Tuesday, October 25, 2011

If A Tree Falls in the Forest ...

The newest update to Foursquare is called Radar, and it takes the FS app to its logical next step: a program that alerts you when friends are checked in nearby, and suggests places for you to check into that are in close proximity. The linked article goes through the details, and points out the obvious awkward/stalker vibes emanating from this latest collision of technology and social media.

While the average person's response will undoubtedly be revulsion, I find it inevitable and entertaining. I suppose ignorance is bliss, so that as long as your friends are cavorting behind your back, social norms are preserved and no one's ego is slighted. In our new Foursquare Radar era, there is the potential to be acutely aware of every hang out to which you are not invited to participate. And that's the real crux of the situation- not that you haven't been invited, because no one socializes with all their friends all of the time, but the knowledge of the missed moment, that's it's no longer being done behind your back.

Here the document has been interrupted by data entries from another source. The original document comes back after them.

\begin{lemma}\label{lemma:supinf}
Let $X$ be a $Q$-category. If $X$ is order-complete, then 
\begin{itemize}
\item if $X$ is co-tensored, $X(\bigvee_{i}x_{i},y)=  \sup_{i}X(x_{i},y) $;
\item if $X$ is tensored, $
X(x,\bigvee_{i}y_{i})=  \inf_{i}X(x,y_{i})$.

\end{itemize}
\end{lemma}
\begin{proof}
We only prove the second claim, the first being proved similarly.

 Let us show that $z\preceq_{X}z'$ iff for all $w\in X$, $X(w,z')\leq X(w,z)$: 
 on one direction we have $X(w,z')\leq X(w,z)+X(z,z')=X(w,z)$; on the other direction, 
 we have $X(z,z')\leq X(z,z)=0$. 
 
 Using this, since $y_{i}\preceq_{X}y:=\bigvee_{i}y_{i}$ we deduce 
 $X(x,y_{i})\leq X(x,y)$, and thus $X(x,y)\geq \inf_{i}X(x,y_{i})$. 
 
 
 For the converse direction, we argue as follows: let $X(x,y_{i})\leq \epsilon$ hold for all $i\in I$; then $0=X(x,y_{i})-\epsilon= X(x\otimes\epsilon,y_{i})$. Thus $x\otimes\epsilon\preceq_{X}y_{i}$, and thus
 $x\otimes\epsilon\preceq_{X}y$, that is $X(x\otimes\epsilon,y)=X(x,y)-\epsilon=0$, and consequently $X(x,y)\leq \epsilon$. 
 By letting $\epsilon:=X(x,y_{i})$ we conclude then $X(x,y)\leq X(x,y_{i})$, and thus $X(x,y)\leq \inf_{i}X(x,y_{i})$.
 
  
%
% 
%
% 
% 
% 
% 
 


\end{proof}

But then there have always been two types of people in our new social media, hyper-connectedness age. The ones who revel in thrusting every detail of ordinary life onto the internet for all who are interested to gawk at, and those who find it all appalling. I happen to fall into the former category, and am generally forgiving of flaws in privacy protection in favor of the opinion that my anonymity protects from identity theft. If someone really wanted to steal my identity, nothing I could do would really be effective in stopping them. And who is that interested in my life anyway?

Blogging, Foursquare, Facebook, and Twitter are all just self-indulgent guilty pleasures. They play as much of a role in keeping people connected as they do in making our lives seem more important than they are, and thereby making humanity happier.

And really, what's wrong with that? In my head, my legions of dedicated followers read every post I write, and marvel at my literary acumen. Reality is, afterall, perception.